WHAT THE TASK ASKS — Copy each line that contains the string "texttt", taking them from the material.

DATASET RECORDS —

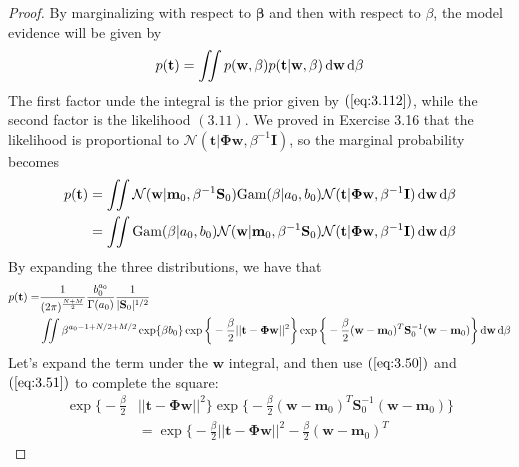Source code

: \begin{proof}
    By marginalizing with respect to $\mathbf{\beta}$ and then
    with respect to $\beta$, the model evidence will be given by
     \[
         p(\mathbf{t}) 
         = \iint p(\mathbf{w}, \beta) p(\mathbf{t} | \mathbf{w}, \beta) \mathop{}\!\mathrm{d} \mathbf{w} 
         \mathop{}\!\mathrm{d}\beta
    \] 
    The first factor unde the integral is the prior given by $(\ref{eq:3.112})$,
    while the second factor is the likelihood $(3.11)$. We proved
    in Exercise 3.16 that the likelihood is proportional to 
    $\mathcal{N}(\mathbf{t} | \mathbf{\Phi}\mathbf{w}, \beta^{-1}\mathbf{I})$,
    so the marginal probability becomes
    \begin{align*}
         p(\mathbf{t}) 
         &= \iint \mathcal{N}(\mathbf{w} | \mathbf{m}_0, \beta^{-1}\mathbf{S}_0)
            \text{Gam}(\beta | a_0, b_0) 
            \mathcal{N}(\mathbf{t} | \mathbf{\Phi}\mathbf{w}, \beta^{-1}\mathbf{I}) 
            \mathop{}\!\mathrm{d} \mathbf{w}\mathop{}\!\mathrm{d}\beta \\
         &= \iint \text{Gam}(\beta | a_0, b_0)
            \mathcal{N}(\mathbf{w} | \mathbf{m}_0, \beta^{-1}\mathbf{S}_0)
            \mathcal{N}(\mathbf{t} | \mathbf{\Phi}\mathbf{w}, 
                \beta^{-1}\mathbf{I}) \mathop{}\!\mathrm{d} \mathbf{w}
            \mathop{}\!\mathrm{d} \beta
    \end{align*}
    By expanding the three distributions, we have that
    \begin{align*}
        p(\mathbf{t}) = &\frac{1}{(2\pi)^{\frac{N + M}{2}}}\frac{b_0^{a_0}}{\Gamma(a_0)}
         \frac{1}{|\mathbf{S}_0|^{1/2}} \\
        &\iint \beta^{a_0 - 1 + N/2 + M/2} \exp\{\beta b_0\}
         \exp\bigg\{-\frac{\beta}{2} ||\mathbf{t} - \mathbf{\Phi}\mathbf{w}||^2\bigg\}
         \exp\bigg\{-\frac{\beta}{2}(\mathbf{w} - \mathbf{m}_0)^T
             \mathbf{S}_0^{-1}(\mathbf{w} - \mathbf{m}_0)
         \bigg\} \mathop{}\!\mathrm{d} \mathbf{w} \mathop{}\!\mathrm{d} \beta
    \end{align*}
    Let's expand the term under the $\mathbf{w}$ integral, and then use $(\ref{eq:3.50})$ and
    $(\ref{eq:3.51})$ to complete the square:
    \begin{align*}
        \exp\bigg\{-\frac{\beta}{2} &||\mathbf{t} - \mathbf{\Phi}\mathbf{w}||^2\bigg\}
        \exp\bigg\{-\frac{\beta}{2}(\mathbf{w} - \mathbf{m}_0)^T
             \mathbf{S}_0^{-1}(\mathbf{w} - \mathbf{m}_0)
         \bigg\} \\
        &=\exp\bigg\{-\frac{\beta}{2} ||\mathbf{t} - \mathbf{\Phi}\mathbf{w}||^2
        -\frac{\beta}{2}(\mathbf{w} - \mathbf{m}_0)^T

\end{align*}
\end{proof}
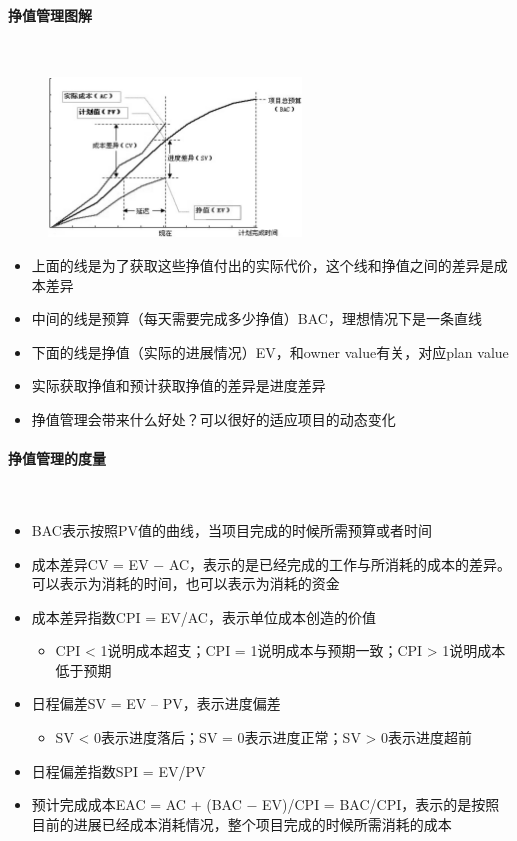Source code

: \paragraph{挣值管理图解}~{} \par
\begin{figure}[H]
    \vspace{-0.5em}
	\centering
	\includegraphics[width=0.6\textwidth]{images/挣值管理图解.png}
    \vspace{-1em}
\end{figure}

\begin{itemize}
    \item 上面的线是为了获取这些挣值付出的实际代价，这个线和挣值之间的差异是成本差异
    \item 中间的线是预算（每天需要完成多少挣值）BAC，理想情况下是一条直线
    \item 下面的线是挣值（实际的进展情况）EV，和owner value有关，对应plan value
    \item 实际获取挣值和预计获取挣值的差异是进度差异
    \item 挣值管理会带来什么好处？可以很好的适应项目的动态变化
\end{itemize}

\paragraph{挣值管理的度量}~{} \par
\begin{itemize}
    \item BAC表示按照PV值的曲线，当项目完成的时候所需预算或者时间
    \item 成本差异CV = EV $-$ AC，表示的是已经完成的工作与所消耗的成本的差异。可以表示为消耗的时间，也可以表示为消耗的资金
    \item 成本差异指数CPI = EV/AC，表示单位成本创造的价值
    \begin{itemize}
        \item CPI < 1说明成本超支；CPI = 1说明成本与预期一致；CPI > 1说明成本低于预期
    \end{itemize}
    \item 日程偏差SV = EV $–$ PV，表示进度偏差
    \begin{itemize}
        \item SV < 0表示进度落后；SV = 0表示进度正常；SV > 0表示进度超前
    \end{itemize}
    \item 日程偏差指数SPI = EV/PV
    \item 预计完成成本EAC = AC + (BAC $-$ EV)/CPI = BAC/CPI，表示的是按照目前的进展已经成本消耗情况，整个项目完成的时候所需消耗的成本
\end{itemize}

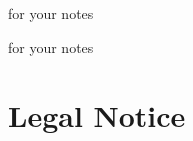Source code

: \newpage
\pagestyle{cropmarksstyle}
\begin{center}
  for your notes
\end{center}

\newpage
\pagestyle{cropmarksstyle}
\begin{center}
  for your notes
\end{center}

\newpage
\pagestyle{citymap}
\label{maps}
\null
\newpage
\null

\newpage
\pagestyle{metro}
\label{metromap}
\null

\newpage
\section*{Legal Notice}
\label{legal}
\pagestyle{cropmarksstyle}

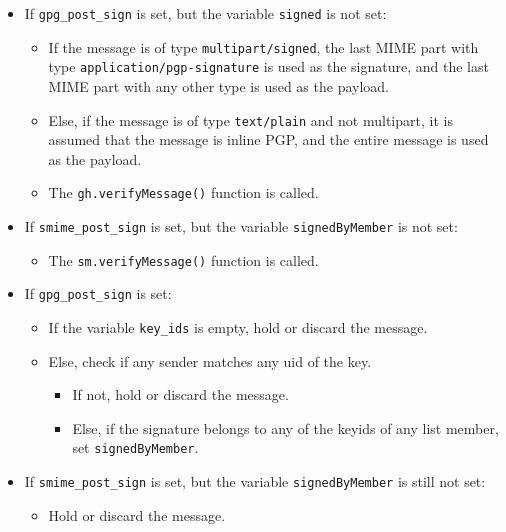 \documentclass[a4]{article}
\newcommand{\var}[1]{\texttt{#1}}
\newcommand{\func}[1]{\texttt{#1()}}
\newcommand{\mime}[1]{\texttt{#1}}
\begin{document}
\begin{itemize}
\item If \var{gpg\_post\_sign} is set, but the variable \var{signed} is not set:
  \begin{itemize}
  \item If the message is of type \mime{multipart/signed},
        the last MIME part with type \mime{application/pgp-signature}
        is used as the signature, and the last MIME part with any other type is used as the payload.
  \item Else, if the message is of type \mime{text/plain} and not multipart,
        it is assumed that the message is inline PGP, and the entire message is used as the payload.
  \item The \func{gh.verifyMessage} function is called.
  \end{itemize}

\item If \var{smime\_post\_sign} is set, but the variable \var{signedByMember} is not set:
  \begin{itemize}
  \item The \func{sm.verifyMessage} function is called.
  \end{itemize}

\item If \var{gpg\_post\_sign} is set:
  \begin{itemize}
  \item If the variable \var{key\_ids} is empty, hold or discard the message.
  \item Else, check if any sender matches any uid of the key.
     \begin{itemize}
     \item If not, hold or discard the message.
     \item Else, if the signature belongs to any of the keyids of any list member, set \var{signedByMember}.
     \end{itemize}
  \end{itemize}

\item If \var{smime\_post\_sign} is set, but the variable \var{signedByMember} is still not set:
  \begin{itemize}
  \item Hold or discard the message.
  \end{itemize}
\end{itemize}
\end{document}
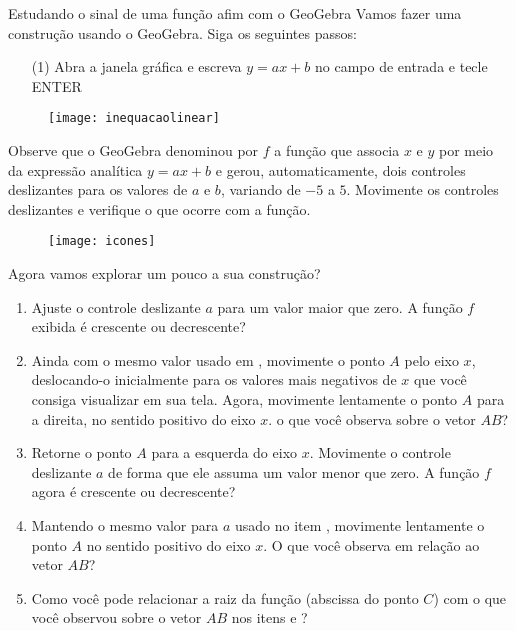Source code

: \begin{task} {Estudando o sinal de uma função afim com o GeoGebra}
Vamos fazer uma construção usando o GeoGebra. Siga os seguintes passos:
\begin{enumerate}
\item[(1)] 
Abra a janela gráfica e escreva $y=ax+b$ no campo de entrada e tecle ENTER
\end{enumerate}

\begin{figure}[H]
\centering
\noindent\texttt{[image: inequacaolinear]}
\end{figure}

Observe que o GeoGebra denominou por $f$ a função que associa $x$ e $y$ por meio da expressão analítica $y=ax+b$ e gerou, automaticamente, dois controles deslizantes para os valores de $a$ e $b$, variando de $-5$ a $5$. Movimente os controles deslizantes e verifique o que ocorre com a função.


\begin{figure}[H]
\centering
\noindent\texttt{[image: icones]}
\end{figure}

Agora vamos explorar um pouco a sua construção?

\begin{enumerate}
\item{} 
Ajuste o controle deslizante $a$ para um valor maior que zero. A função $f$ exibida é crescente ou decrescente?

\item{}
 Ainda com o mesmo valor usado em , movimente o ponto $A$ pelo eixo $x$, deslocando-o inicialmente para os valores mais negativos de $x$ que você consiga visualizar em sua tela. Agora, movimente lentamente o ponto $A$ para a direita, no sentido positivo do eixo $x$. o que você observa sobre o vetor $AB$?
 
\item{} 
Retorne o ponto $A$ para a esquerda do eixo $x$. Movimente o controle deslizante $a$ de forma que ele assuma um valor menor que zero. A função $f$ agora é crescente ou decrescente?

\item{}
Mantendo o mesmo valor para $a$ usado no item , movimente lentamente o ponto $A$ no sentido positivo do eixo $x$. O que você observa em relação ao vetor $AB$?

\item{}
Como você pode relacionar a raiz da função (abscissa do ponto $C$) com o que você observou sobre o vetor $AB$ nos itens  e ?

\end{enumerate}
\end{task}

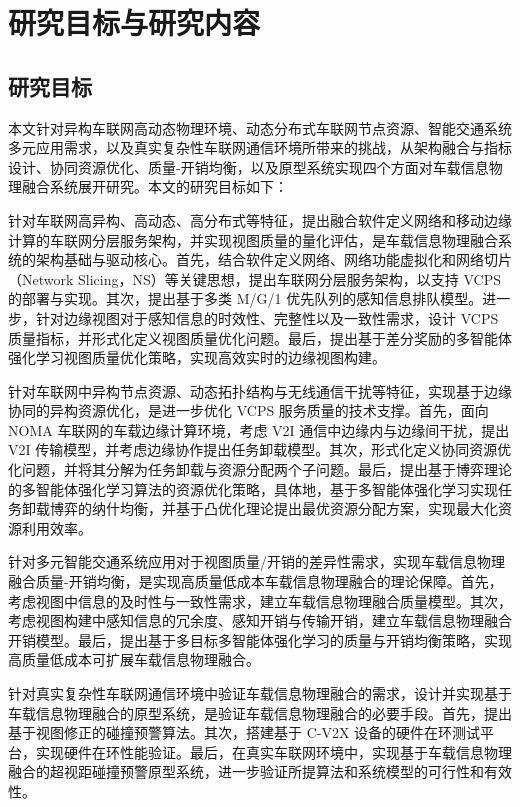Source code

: \section{研究目标与研究内容}\label{section 1-4}

\subsection{研究目标}

本文针对异构车联网高动态物理环境、动态分布式车联网节点资源、智能交通系统多元应用需求，以及真实复杂性车联网通信环境所带来的挑战，从架构融合与指标设计、协同资源优化、质量-开销均衡，以及原型系统实现四个方面对车载信息物理融合系统展开研究。本文的研究目标如下：

 针对车联网高异构、高动态、高分布式等特征，提出融合软件定义网络和移动边缘计算的车联网分层服务架构，并实现视图质量的量化评估，是车载信息物理融合系统的架构基础与驱动核心。首先，结合软件定义网络、网络功能虚拟化和网络切片（Network Slicing，NS）等关键思想，提出车联网分层服务架构，以支持 VCPS 的部署与实现。其次，提出基于多类 M/G/1 优先队列的感知信息排队模型。进一步，针对边缘视图对于感知信息的时效性、完整性以及一致性需求，设计 VCPS 质量指标，并形式化定义视图质量优化问题。最后，提出基于差分奖励的多智能体强化学习视图质量优化策略，实现高效实时的边缘视图构建。

 针对车联网中异构节点资源、动态拓扑结构与无线通信干扰等特征，实现基于边缘协同的异构资源优化，是进一步优化 VCPS 服务质量的技术支撑。首先，面向 NOMA 车联网的车载边缘计算环境，考虑 V2I 通信中边缘内与边缘间干扰，提出 V2I 传输模型，并考虑边缘协作提出任务卸载模型。其次，形式化定义协同资源优化问题，并将其分解为任务卸载与资源分配两个子问题。最后，提出基于博弈理论的多智能体强化学习算法的资源优化策略，具体地，基于多智能体强化学习实现任务卸载博弈的纳什均衡，并基于凸优化理论提出最优资源分配方案，实现最大化资源利用效率。

 针对多元智能交通系统应用对于视图质量/开销的差异性需求，实现车载信息物理融合质量-开销均衡，是实现高质量低成本车载信息物理融合的理论保障。首先，考虑视图中信息的及时性与一致性需求，建立车载信息物理融合质量模型。其次，考虑视图构建中感知信息的冗余度、感知开销与传输开销，建立车载信息物理融合开销模型。最后，提出基于多目标多智能体强化学习的质量与开销均衡策略，实现高质量低成本可扩展车载信息物理融合。

 针对真实复杂性车联网通信环境中验证车载信息物理融合的需求，设计并实现基于车载信息物理融合的原型系统，是验证车载信息物理融合的必要手段。首先，提出基于视图修正的碰撞预警算法。其次，搭建基于 C-V2X 设备的硬件在环测试平台，实现硬件在环性能验证。最后，在真实车联网环境中，实现基于车载信息物理融合的超视距碰撞预警原型系统，进一步验证所提算法和系统模型的可行性和有效性。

RESPONSE AREA —
\newcommand{\var}[1]{\texttt{#1}}
\newcommand{\func}[1]{\texttt{#1()}}
\newcommand{\mime}[1]{\texttt{#1}}
\noindent\texttt{[image: inequacaolinear]}
\noindent\texttt{[image: icones]}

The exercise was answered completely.